When manage-backend-security-group-rules is set to false, you must manually configure security group rules to allow traffic from the ALB to your EKS worker nodes or pods.Required manual rule on node/pod security group:
- Type: Custom TCP
- Port: Target port (default: 443 for CrewAI)
- Source: ALB security group ID (e.g.,
sg-0123456789abcdef0)
Pre-existing Security Group Requirements
Your pre-existing security group must allow the following traffic:
| Direction | Port | Source/Destination | Purpose |
|---|
| Inbound | 443 | Your allowed CIDRs (e.g., 0.0.0.0/0) | HTTPS traffic to ALB |
| Inbound | 80 | Your allowed CIDRs | HTTP traffic (redirects to HTTPS) |
| Outbound | Target port | EKS node security group | Traffic to backend pods |
Complete Example for Restrictive Environments
For environments where both security group creation and modification are forbidden:
web:
ingress:
enabled: true
className: "alb"
host: "crewai.company.com"
annotations:
# Use pre-existing security group
alb.ingress.kubernetes.io/security-groups: "sg-0123456789abcdef0"
# Don't modify backend security groups
alb.ingress.kubernetes.io/manage-backend-security-group-rules: "false"

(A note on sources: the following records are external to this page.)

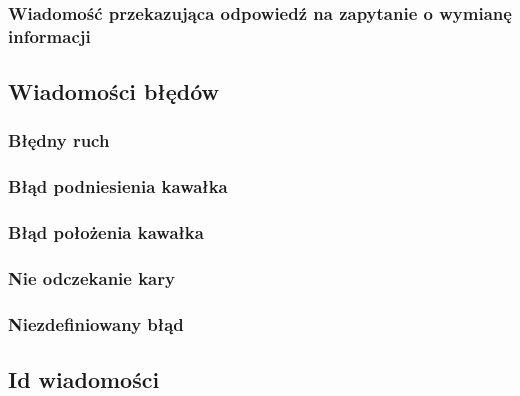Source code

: \documentclass[Dokumentacja.tex]{subfiles}
\begin{document}
\subsubsection{Wiadomość przekazująca odpowiedź na zapytanie o wymianę informacji}


\subsection{Wiadomości błędów}

\subsubsection{Błędny ruch}


\subsubsection{Błąd podniesienia kawałka}


\subsubsection{Błąd położenia kawałka}


\subsubsection{Nie odczekanie kary}


\subsubsection{Niezdefiniowany błąd}


\subsection{Id wiadomości}
\end{document}
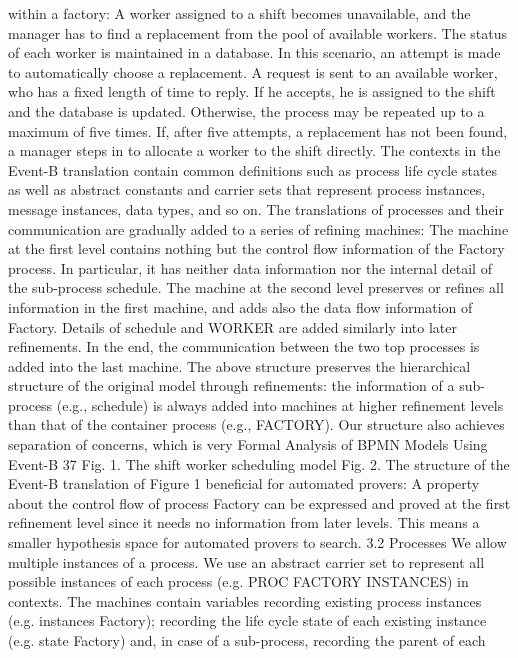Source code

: within a factory: A worker assigned to a shift becomes unavailable, and the
manager has to find a replacement from the pool of available workers. The status
of each worker is maintained in a database. In this scenario, an attempt is made
to automatically choose a replacement. A request is sent to an available worker,
who has a fixed length of time to reply. If he accepts, he is assigned to the shift
and the database is updated. Otherwise, the process may be repeated up to a
maximum of five times. If, after five attempts, a replacement has not been found,
a manager steps in to allocate a worker to the shift directly.
The contexts in the Event-B translation contain common definitions such as
process life cycle states as well as abstract constants and carrier sets that represent process instances, message instances, data types, and so on. The translations
of processes and their communication are gradually added to a series of refining
machines: The machine at the first level contains nothing but the control flow
information of the Factory process. In particular, it has neither data information nor the internal detail of the sub-process schedule. The machine at the
second level preserves or refines all information in the first machine, and adds
also the data flow information of Factory. Details of schedule and WORKER are
added similarly into later refinements. In the end, the communication between
the two top processes is added into the last machine.
The above structure preserves the hierarchical structure of the original model
through refinements: the information of a sub-process (e.g., schedule) is always
added into machines at higher refinement levels than that of the container process
(e.g., FACTORY). Our structure also achieves separation of concerns, which is very
Formal Analysis of BPMN Models Using Event-B 37
Fig. 1. The shift worker scheduling model
Fig. 2. The structure of the Event-B translation of Figure 1
beneficial for automated provers: A property about the control flow of process
Factory can be expressed and proved at the first refinement level since it needs
no information from later levels. This means a smaller hypothesis space for
automated provers to search.
3.2 Processes
We allow multiple instances of a process. We use an abstract carrier set to
represent all possible instances of each process (e.g. PROC FACTORY INSTANCES)
in contexts. The machines contain variables recording existing process instances
(e.g. instances Factory); recording the life cycle state of each existing instance
(e.g. state Factory) and, in case of a sub-process, recording the parent of each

# Optionally specify subnets if tag-based discovery is also restricted
alb.ingress.kubernetes.io/subnets: "subnet-abc123,subnet-def456"
alb:
scheme: "internal"
targetType: "ip"
certificateArn: "arn:aws:acm:REGION:ACCOUNT:certificate/CERTIFICATE_ID"
sslPolicy: "ELBSecurityPolicy-TLS-1-2-2017-01"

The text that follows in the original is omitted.